Sunday, December 16, 2018

243: not worth a title

Apparently I wasn't willing to put the work into blogging every day when I started that series on my interests.

It has been a hard last few weeks. But Friday was a good day at work, and today it has been wonderfully dark and drizzly outside, creating a feeling of rest and comfort inside.

I am doing the Teachers in the Word Christmas reading plan this season. It's really nice to have something to keep up with consistently! And I also have a mini-reading plan on names for Christ by Natasha Metzler. And I started Ann Voskamp's The Greatest Gift in November to give me a running start (which also has daily Scripture passages). I'm actually not ridiculously behind, which is nice!

In the singles social media group I am a part of, arranged marriage (and its ilk) has been a recent topic of conversation. Lord, is this desire within me of You or my flesh?

And yet, something stirs when I hear the stories of God putting two people together. The difference is that in my culture, two people come together in love and feelings, but in other cultures, two people come together with commitment.

I want that.

Is it practical? So not!

But the idea of choosing someone, or of being chosen and choosing back, and then basing the future on a commitment that will not fall into divorce because there is nothing to "fall out of," the idea of working through differences without the backdoor that you would have in dating--no, you get to work it out knowing that this is who you are meant to be with--that is supremely attractive to me.
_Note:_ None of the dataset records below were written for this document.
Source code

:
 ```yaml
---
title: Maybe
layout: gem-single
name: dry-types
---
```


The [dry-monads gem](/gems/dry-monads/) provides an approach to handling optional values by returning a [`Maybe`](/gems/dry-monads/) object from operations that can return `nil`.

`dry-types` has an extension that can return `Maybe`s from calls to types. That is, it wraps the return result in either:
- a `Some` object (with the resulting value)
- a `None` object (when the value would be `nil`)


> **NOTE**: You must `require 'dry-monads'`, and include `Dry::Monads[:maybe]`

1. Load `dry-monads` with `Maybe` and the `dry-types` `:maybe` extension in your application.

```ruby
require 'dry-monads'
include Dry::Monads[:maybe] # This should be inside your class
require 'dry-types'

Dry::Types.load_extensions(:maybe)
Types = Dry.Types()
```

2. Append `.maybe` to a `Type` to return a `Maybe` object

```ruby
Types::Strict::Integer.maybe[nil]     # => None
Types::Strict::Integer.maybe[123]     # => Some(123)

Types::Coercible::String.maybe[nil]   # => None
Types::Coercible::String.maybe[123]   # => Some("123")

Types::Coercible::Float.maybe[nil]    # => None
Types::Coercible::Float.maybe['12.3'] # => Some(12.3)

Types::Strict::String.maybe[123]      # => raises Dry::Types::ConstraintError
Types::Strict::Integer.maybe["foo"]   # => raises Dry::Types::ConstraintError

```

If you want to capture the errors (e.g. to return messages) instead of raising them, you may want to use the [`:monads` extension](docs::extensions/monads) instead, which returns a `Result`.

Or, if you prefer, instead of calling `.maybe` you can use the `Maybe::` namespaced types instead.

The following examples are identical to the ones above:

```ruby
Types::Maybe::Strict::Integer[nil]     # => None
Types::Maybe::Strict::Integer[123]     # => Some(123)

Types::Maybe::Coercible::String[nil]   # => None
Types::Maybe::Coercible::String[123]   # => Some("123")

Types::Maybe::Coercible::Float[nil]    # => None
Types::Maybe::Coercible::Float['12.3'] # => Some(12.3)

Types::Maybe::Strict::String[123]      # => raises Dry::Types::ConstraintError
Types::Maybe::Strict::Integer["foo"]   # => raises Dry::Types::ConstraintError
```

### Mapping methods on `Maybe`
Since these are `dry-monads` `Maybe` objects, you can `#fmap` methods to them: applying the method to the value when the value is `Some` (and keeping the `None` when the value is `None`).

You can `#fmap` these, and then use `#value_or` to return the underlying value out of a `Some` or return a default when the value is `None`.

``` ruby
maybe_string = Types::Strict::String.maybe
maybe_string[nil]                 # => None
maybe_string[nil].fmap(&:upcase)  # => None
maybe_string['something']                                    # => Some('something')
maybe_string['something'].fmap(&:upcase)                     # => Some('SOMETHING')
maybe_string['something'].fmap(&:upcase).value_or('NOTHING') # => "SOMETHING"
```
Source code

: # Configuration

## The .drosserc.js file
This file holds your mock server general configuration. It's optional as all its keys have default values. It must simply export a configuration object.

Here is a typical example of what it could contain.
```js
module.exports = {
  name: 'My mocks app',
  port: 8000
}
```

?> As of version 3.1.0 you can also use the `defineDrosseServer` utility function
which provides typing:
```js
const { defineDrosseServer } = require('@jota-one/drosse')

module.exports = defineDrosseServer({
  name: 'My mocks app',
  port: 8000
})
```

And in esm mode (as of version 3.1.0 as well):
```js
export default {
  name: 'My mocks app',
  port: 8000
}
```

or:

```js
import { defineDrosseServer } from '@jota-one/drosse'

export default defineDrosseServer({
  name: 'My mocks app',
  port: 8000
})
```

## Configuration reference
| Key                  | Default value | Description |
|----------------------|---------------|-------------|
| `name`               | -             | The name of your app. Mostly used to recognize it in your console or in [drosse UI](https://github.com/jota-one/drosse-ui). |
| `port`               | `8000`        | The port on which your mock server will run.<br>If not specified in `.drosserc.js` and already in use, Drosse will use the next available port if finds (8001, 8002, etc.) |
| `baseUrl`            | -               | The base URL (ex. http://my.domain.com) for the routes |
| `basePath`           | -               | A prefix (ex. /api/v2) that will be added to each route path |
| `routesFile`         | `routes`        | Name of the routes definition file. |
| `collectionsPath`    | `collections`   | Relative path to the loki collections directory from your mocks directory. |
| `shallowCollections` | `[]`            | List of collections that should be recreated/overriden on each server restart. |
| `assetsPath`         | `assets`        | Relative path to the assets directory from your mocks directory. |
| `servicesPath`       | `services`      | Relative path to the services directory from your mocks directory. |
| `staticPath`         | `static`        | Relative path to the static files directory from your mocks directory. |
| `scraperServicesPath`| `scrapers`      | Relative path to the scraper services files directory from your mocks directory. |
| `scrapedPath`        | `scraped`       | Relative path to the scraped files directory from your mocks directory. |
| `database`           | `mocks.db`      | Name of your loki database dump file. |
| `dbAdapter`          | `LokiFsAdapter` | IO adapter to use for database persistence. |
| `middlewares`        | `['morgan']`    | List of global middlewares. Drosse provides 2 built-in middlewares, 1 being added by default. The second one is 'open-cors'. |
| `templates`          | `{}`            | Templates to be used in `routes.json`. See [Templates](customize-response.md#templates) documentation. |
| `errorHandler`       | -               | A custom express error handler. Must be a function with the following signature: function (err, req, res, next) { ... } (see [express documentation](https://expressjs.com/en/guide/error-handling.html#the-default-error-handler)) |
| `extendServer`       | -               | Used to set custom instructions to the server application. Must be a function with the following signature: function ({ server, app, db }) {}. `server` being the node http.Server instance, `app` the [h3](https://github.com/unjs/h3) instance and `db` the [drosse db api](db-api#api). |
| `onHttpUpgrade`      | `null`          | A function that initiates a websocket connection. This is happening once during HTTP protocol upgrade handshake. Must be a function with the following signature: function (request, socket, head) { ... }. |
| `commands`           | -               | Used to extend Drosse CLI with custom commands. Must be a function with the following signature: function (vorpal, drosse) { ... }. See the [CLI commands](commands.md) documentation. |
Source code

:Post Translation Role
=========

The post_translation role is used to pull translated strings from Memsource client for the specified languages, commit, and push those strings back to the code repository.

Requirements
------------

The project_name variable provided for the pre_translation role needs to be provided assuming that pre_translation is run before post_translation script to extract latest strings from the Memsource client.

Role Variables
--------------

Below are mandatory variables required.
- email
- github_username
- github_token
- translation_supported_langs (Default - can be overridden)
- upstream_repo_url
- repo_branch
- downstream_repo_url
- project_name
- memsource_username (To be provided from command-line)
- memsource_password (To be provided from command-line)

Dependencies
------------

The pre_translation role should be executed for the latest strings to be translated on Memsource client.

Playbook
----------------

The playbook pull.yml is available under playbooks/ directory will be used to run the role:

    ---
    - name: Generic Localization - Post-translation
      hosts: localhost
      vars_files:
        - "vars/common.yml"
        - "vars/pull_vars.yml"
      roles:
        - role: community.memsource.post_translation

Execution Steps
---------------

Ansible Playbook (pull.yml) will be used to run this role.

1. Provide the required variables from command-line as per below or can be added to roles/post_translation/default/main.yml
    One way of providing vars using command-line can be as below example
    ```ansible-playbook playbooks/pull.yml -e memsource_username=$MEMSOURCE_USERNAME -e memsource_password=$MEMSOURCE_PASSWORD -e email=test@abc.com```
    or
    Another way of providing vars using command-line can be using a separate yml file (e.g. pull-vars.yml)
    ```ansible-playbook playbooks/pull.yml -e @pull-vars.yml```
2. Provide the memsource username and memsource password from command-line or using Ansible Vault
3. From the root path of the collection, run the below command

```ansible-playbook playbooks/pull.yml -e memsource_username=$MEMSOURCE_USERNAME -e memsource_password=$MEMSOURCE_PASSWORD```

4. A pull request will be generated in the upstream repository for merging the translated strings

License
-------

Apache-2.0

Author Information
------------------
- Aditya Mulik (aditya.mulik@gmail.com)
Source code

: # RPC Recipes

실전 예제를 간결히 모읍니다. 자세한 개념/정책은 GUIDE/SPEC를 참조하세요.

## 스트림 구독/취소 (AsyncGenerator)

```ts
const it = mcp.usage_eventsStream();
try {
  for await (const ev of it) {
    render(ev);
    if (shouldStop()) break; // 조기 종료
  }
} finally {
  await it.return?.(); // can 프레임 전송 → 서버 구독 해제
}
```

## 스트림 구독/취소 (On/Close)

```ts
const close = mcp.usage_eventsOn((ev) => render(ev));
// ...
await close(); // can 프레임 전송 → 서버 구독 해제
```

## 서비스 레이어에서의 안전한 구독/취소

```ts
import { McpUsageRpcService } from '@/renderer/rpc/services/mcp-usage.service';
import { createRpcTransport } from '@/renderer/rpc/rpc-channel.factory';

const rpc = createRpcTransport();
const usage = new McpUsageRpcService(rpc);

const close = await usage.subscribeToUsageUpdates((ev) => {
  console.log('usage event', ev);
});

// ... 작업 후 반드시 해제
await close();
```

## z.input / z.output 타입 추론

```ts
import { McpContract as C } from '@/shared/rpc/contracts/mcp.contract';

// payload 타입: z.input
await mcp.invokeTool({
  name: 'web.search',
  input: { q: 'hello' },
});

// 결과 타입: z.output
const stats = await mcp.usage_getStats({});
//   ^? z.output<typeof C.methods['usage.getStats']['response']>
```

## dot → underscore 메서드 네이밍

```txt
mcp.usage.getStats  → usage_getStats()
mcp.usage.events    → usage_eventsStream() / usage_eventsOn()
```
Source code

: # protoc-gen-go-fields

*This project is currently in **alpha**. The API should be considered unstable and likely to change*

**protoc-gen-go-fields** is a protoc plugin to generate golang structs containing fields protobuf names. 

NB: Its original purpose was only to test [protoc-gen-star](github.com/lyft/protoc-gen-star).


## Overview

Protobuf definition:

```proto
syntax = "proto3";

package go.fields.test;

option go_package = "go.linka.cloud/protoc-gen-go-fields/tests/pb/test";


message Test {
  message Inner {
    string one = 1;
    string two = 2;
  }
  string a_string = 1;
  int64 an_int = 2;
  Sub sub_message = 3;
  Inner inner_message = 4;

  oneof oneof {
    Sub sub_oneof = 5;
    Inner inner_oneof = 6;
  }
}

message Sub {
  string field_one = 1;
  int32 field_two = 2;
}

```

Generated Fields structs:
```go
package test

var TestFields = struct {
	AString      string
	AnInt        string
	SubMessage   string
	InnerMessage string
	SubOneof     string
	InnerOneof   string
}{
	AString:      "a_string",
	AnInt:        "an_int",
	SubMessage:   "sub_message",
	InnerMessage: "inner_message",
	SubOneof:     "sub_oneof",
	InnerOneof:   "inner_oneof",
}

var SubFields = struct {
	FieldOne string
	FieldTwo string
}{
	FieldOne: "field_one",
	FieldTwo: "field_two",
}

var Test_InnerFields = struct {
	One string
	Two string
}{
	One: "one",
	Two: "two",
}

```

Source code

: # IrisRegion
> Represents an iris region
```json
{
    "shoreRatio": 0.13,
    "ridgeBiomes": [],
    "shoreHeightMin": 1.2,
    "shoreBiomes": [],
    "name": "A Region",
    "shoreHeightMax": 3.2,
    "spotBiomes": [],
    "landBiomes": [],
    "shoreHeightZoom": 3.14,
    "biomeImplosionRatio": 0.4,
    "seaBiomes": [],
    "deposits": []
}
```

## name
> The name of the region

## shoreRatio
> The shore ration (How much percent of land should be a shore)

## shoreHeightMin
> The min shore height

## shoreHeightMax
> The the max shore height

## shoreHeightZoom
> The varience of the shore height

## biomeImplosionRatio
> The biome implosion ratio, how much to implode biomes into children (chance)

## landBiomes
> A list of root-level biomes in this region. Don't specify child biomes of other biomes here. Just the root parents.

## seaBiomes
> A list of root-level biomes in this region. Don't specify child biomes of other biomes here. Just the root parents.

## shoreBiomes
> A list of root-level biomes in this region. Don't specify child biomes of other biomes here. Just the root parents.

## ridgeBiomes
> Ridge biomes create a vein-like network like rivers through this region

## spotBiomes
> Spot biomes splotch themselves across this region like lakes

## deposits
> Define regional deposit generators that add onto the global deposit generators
I suppose all that (commitment, choosing, working through differences) happens in marriage no matter what relationship you have had to get you there. But there is a reason why arranged marriage cultures have a lower divorce rate. And the perfection of feelings and circumstances that we require of single people today before they can commit to marriage is fantastically also unreasonable.

A girl tonight shared that in Russian Christian culture, the guy prays about who God wants him to marry, hears from God, goes and proposes to the girl, the girl prays, and then they marry. No dating. No wondering if they married the wrong person, because God showed them.

Oh, Lord God.

I do not understand why He works differently in this culture. If He does work differently. I do not know why I am part of a FB group of some 400 conservative Christians who are unmarried and yet (most) want marriage. I do not know how to balance the stymie inherent in my American early 21st century culture with the sovereignty of God in individual lives.

But there seems to be something wrong in this culture that is preventing what seems more doable in other cultures or in other centuries.

I want to be part of whatever that is in other places and times that makes this thing of getting to marriage less impossible and more natural. Is it supposed to be this ridiculously hard for so many my age and older?

And at what point would I be willing to lay aside my culture and all my fears for the sake of "marriage"?

And what does God's wisdom say?

Meanwhile, school is back in session tomorrow for one more week. We got a new washer and dryer after using the neighbor's for, what?, 3 weeks? And Christmas is a-comin' and I already have been using my recently-purchased-from-Hobby-Lobby wrapping paper! (granted, for non-Christmas presents. Ah well.)

I think I can still say I am content with single life. I don't think I'm discontent. But content does not mean sit back and do nothing, now does it?